Kickball was the one of the most fun and anxiety inducing parts of middle school. On one hand, the game was simple in its mechanics and enjoyable to play. On the other hand, the picking of teams by team captains reveals a ranked preference that often feels uncomfortable for those picked towards the end. Playground politics aside, here we’ll look at a few different picking rules and their effects on the fairness of the resulting game.
Not all people are equally skilled when it comes to kickball. Let’s go a step further and say that kickball skill follows a bell curve like the one shown below. Most people are close to the average skill level. Exceptionally good and bad people exist in smaller numbers in the tails of the distribution. Every individual is assigned a number representing their skill, pulled from a normal distribution.
There are lots of common rules used for picking teams.
- random - count off people in the group like “team 1, team 2, team 1, team 2, team 1, …” This is a favorite of gym teachers, though I’ve never seen kids elect to do this themselves.
- 1-1 - Team 1 picks 1 person. Then, team 2 picks 1 person. This repeats until all the students belong to a team.
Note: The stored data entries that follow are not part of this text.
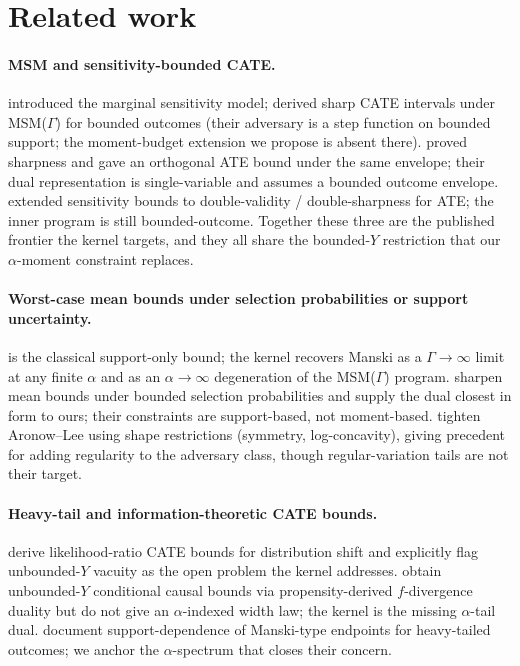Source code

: \documentclass[11pt]{article}
\theoremstyle{definition}
\theoremstyle{plain}
\theoremstyle{remark}
\begin{document}
\section{Related work}

\paragraph{MSM and sensitivity-bounded CATE.}
\cite{Tan2006MSM} introduced the marginal sensitivity model; \cite{KallusMaoZhou2019CATEIntervals} derived sharp CATE intervals under MSM($\Gamma$) for bounded outcomes (their adversary is a step function on bounded support; the moment-budget extension we propose is absent there). \cite{YadlowskyNamkoongBasuDuchiTian2022Bounds} proved sharpness and gave an orthogonal ATE bound under the same envelope; their dual representation is single-variable and assumes a bounded outcome envelope. \cite{DornGuoKallus2025DVDS} extended sensitivity bounds to double-validity / double-sharpness for ATE; the inner program is still bounded-outcome. Together these three are the published frontier the kernel targets, and they all share the bounded-$Y$ restriction that our $\alpha$-moment constraint replaces.

\paragraph{Worst-case mean bounds under selection probabilities or support uncertainty.}
\cite{Manski1990AERBounds} is the classical support-only bound; the kernel recovers Manski as a $\Gamma\to\infty$ limit at any finite $\alpha$ and as an $\alpha\to\infty$ degeneration of the MSM($\Gamma$) program. \cite{AronowLee2013BoundedSelection} sharpen mean bounds under bounded selection probabilities and supply the dual closest in form to ours; their constraints are support-based, not moment-based. \cite{MiratrixWagerZubizarreta2018ShapeConstrained} tighten Aronow--Lee using shape restrictions (symmetry, log-concavity), giving precedent for adding regularity to the adversary class, though regular-variation tails are not their target.

\paragraph{Heavy-tail and information-theoretic CATE bounds.}
\cite{AsiaeePalBeckHuling2026SharpGeneralization} derive likelihood-ratio CATE bounds for distribution shift and explicitly flag unbounded-$Y$ vacuity as the open problem the kernel addresses. \cite{JungKang2026ITBounds} obtain unbounded-$Y$ conditional causal bounds via propensity-derived $f$-divergence duality but do not give an $\alpha$-indexed width law; the kernel is the missing $\alpha$-tail dual. \cite{LordanSalehzadehNobari2026TailUncertainty} document support-dependence of Manski-type endpoints for heavy-tailed outcomes; we anchor the $\alpha$-spectrum that closes their concern.
\end{document}
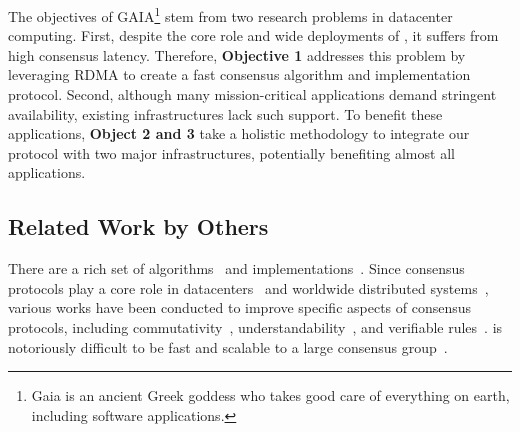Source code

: The objectives of GAIA\footnote{Gaia is an ancient Greek goddess who takes good 
care of everything on earth, including software applications.} stem from two 
research problems in datacenter computing. First, despite the core role and 
wide deployments of \paxos, it suffers from high consensus latency. Therefore, 
\textbf{Objective 1} addresses this problem by leveraging RDMA to create a 
fast consensus algorithm and implementation protocol. Second, although many 
mission-critical applications demand stringent availability, existing 
infrastructures lack such support. To benefit these applications, 
\textbf{Object 2 and 3} take a holistic methodology to integrate our protocol 
with two major infrastructures, potentially benefiting almost all applications.


\subsection{Related Work by Others} 
\label{sec:others-work}\vspace{-.075in}

There are a rich set of \paxos 
algorithms~\cite{paxos:practical,paxos,paxos:simple,paxos:complex,
epaxos:sosp13} 
and implementations~\cite{paxos:live,paxos:practical,chubby:osdi,crane:sosp15}. 
Since consensus protocols play a core role in 
datacenters~\cite{matei:hotcloud11, mesos:nsdi11, 
datacenter:os} and worldwide 
distributed systems~\cite{spanner:osdi12,mencius:osdi08}, various works 
have been conducted to improve specific aspects of consensus protocols, 
including commutativity~\cite{epaxos:sosp13}, 
understandability~\cite{raft:usenix14,paxos}, and verifiable 
rules~\cite{modist:nsdi09,demeter:sosp11}. \paxos is notoriously difficult to be 
fast and scalable to a large consensus 
group~\cite{ellis:thesis,manos:hotdep10,scatter:sosp11}. 


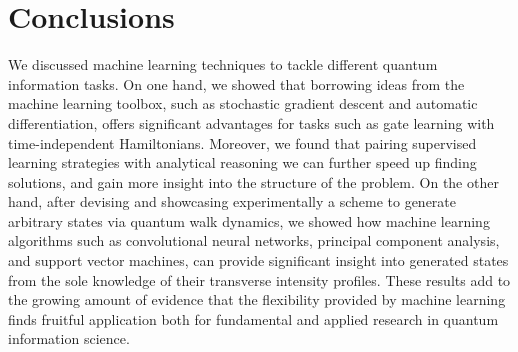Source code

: \documentclass[12pt,twoside]{report}
\begin{document}


% 

% 

% 

% 

% 

\chapter{Conclusions}
We discussed machine learning techniques to tackle different quantum information tasks.
On one hand, we showed that borrowing ideas from the machine learning toolbox, such as stochastic gradient descent and automatic differentiation, offers significant advantages for tasks such as gate learning with time-independent Hamiltonians.
Moreover, we found that pairing supervised learning strategies with analytical reasoning we can further speed up finding solutions, and gain more insight into the structure of the problem.
On the other hand, after devising and showcasing experimentally a scheme to generate arbitrary states via quantum walk dynamics, we showed how machine learning algorithms such as convolutional neural networks, principal component analysis, and support vector machines, can provide significant insight into generated states from the sole knowledge of their transverse intensity profiles.
These results add to the growing amount of evidence that the flexibility provided by machine learning finds fruitful application both for fundamental and applied research in quantum information science.



\end{document}
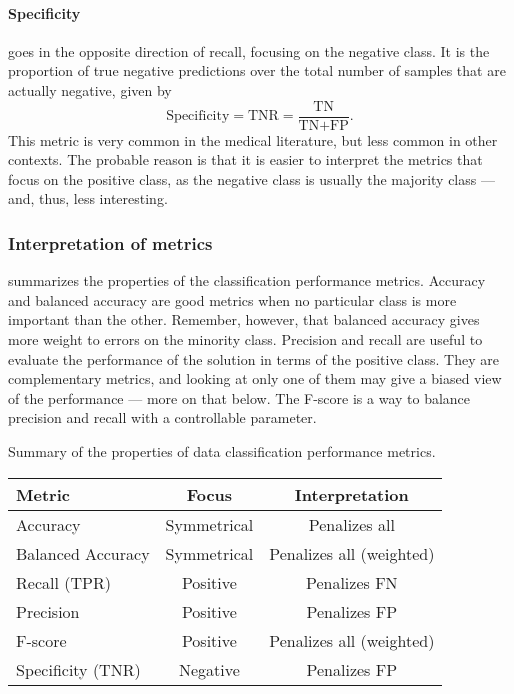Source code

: \paragraph{Specificity} goes in the opposite direction of recall, focusing on the negative
class.  It is the proportion of true negative predictions over the total
number of samples that are actually negative, given by
\begin{equation*}
  \text{Specificity} = \text{TNR} = \frac{\text{TN}}{\text{TN} + \text{FP}}\text{.}
\end{equation*}
This metric is very common in the medical literature, but less common in other contexts.
The probable reason is that it is easier to interpret the metrics that focus on the
positive class, as the negative class is usually the majority class --- and, thus, less
interesting.

\subsubsection{Interpretation of metrics}

 summarizes the properties of the classification
performance metrics.  Accuracy and balanced accuracy are good metrics when no particular
class is more important than the other.  Remember, however, that balanced accuracy gives
more weight to errors on the minority class.  Precision and recall are useful to evaluate
the performance of the solution in terms of the positive class.  They are complementary metrics,
and looking at only one of them may give a biased view of the performance --- more on that
below.  The F-score is a way to balance precision and recall with a controllable parameter.

\begin{tablebox}[label=tab:classification-metrics]{Summary of the properties of
  data classification performance metrics.}
  \centering
  \begin{tabular}{l c c}
    \toprule
    \textbf{Metric} & \textbf{Focus} & \textbf{Interpretation} \\
    \midrule
    Accuracy           & Symmetrical & Penalizes all \\
    Balanced Accuracy  & Symmetrical & Penalizes all (weighted) \\
    Recall (TPR)       & Positive & Penalizes FN \\
    Precision          & Positive & Penalizes FP \\
    F-score            & Positive & Penalizes all (weighted) \\
    Specificity (TNR)  & Negative & Penalizes FP \\
    \bottomrule
  \end{tabular}
\end{tablebox}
- 1-2 - this system adds a twist to the 1-1 system. Team 1 begins by picking 1 person. Team 2 then picks 2 people. Team 1 picks 2 people, Team 2 picks 2 people and so on until Team 1 picks the last person. Such a system is seen as “more fair” because it compensates team 2 for not getting to pick 1st.
One way to see the differences between these 3 strategies is to simulate the picking of kickball teams under the rules and see what happens. In order to evaluate the outcomes, it’s useful to come up with a metric to track so that we can better compare the rules.
- 1st pick advantage rate - how often does team 1 end up with the “more stacked” team? Here we can just sum up the skill levels of the members of each team to compare.
Let’s take a look at the simulation results!
This seems a bit odd. The simulation was calculated with a population sizes of 4, 6, 8, … all the way to 100. I was expecting that as the number of people increases, whatever unfairness might exist would disappear over time. Instead, we’re seeing oscillation, with alternating numbers of players being fair and unfair. More specifically, for population sizes divisible by 4 (4, 8, …, 100), picking with the 1-2 system ends up with fair teams, according to 1st pick advantage rate (as defined above). However, other even population sizes (6, 10, 14, …) leads to 1st pick advantage rates of around 83%. What gives?
Let’s try looking at two other metrics besides 1st pick advantage rate. It looks like for those even numbers not divisible by 4, 1st pick really does give an advantage. However, how bad is it really? We can use the following metric to figure out.
- absolute skill spread - by how much do the teams differ in summed player skill? To calculate this, we look at the absolute value of the difference between the summed skill levels of players for each team.
So it appears there’s still some oscillation. Here’s the same graph as above, now splitting into separate curves for the divisible by 4 case and the other even numbers. For convenience, we’ll label the numbers divisible by 4 with “0 mod 4”, meaning that they have a remainder of 0 when divide by 4. The other even numbers are (2 )
From this, we see that there’s a decay as the population size increases. That’s a good sign– it shows us that as you pick from a larger pool, the advantage of going 1st diminishes. For an even group of people not divisible by 4, at 6 people you can expect the team picking first to be about 3% better skilled overall, while with 50 people that drops to about 0.3%. So if you find yourself picking second and your team losing, it’s not too unreasonable to blame the picking scheme if the total number of people is an even number not divisible by 4. However, it’s clear from the data that the fairer way to pick these games is to use the 1-2 system rather than the 1-1 that’s commonly used.